▶ **REQUIREMENT**
What you give back must match the data exactly, minus the pictures.
DATA SHOWN: Begin
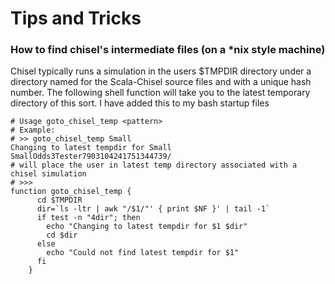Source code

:# Tips and Tricks
### How to find chisel's intermediate files (on a *nix style machine)
Chisel typically runs a simulation in the users $TMPDIR directory under a directory named for the Scala-Chisel source files and with a unique hash number.  The following shell function will take you to the latest temporary directory of this sort.
I have added this to my bash startup files
```   
# Usage goto_chisel_temp <pattern>
# Example:
# >> goto_chisel_temp Small
Changing to latest tempdir for Small SmallOdds3Tester7903104241751344739/
# will place the user in latest temp directory associated with a chisel simulation
# >>>
function goto_chisel_temp {
      cd $TMPDIR
      dir=`ls -ltr | awk "/$1/"' { print $NF }' | tail -1`
      if test -n "4dir"; then
        echo "Changing to latest tempdir for $1 $dir"
        cd $dir
      else
        echo "Could not find latest tempdir for $1"
      fi
    }
```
DATA SHOWN: End
▶ **RESPONSE BELOW**
Source code

:# Tips and Tricks
### How to find chisel's intermediate files (on a *nix style machine)
Chisel typically runs a simulation in the users $TMPDIR directory under a directory named for the Scala-Chisel source files and with a unique hash number.  The following shell function will take you to the latest temporary directory of this sort.
I have added this to my bash startup files
```   
# Usage goto_chisel_temp <pattern>
# Example:
# >> goto_chisel_temp Small
Changing to latest tempdir for Small SmallOdds3Tester7903104241751344739/
# will place the user in latest temp directory associated with a chisel simulation
# >>>
function goto_chisel_temp {
      cd $TMPDIR
      dir=`ls -ltr | awk "/$1/"' { print $NF }' | tail -1`
      if test -n "4dir"; then
        echo "Changing to latest tempdir for $1 $dir"
        cd $dir
      else
        echo "Could not find latest tempdir for $1"
      fi
    }
```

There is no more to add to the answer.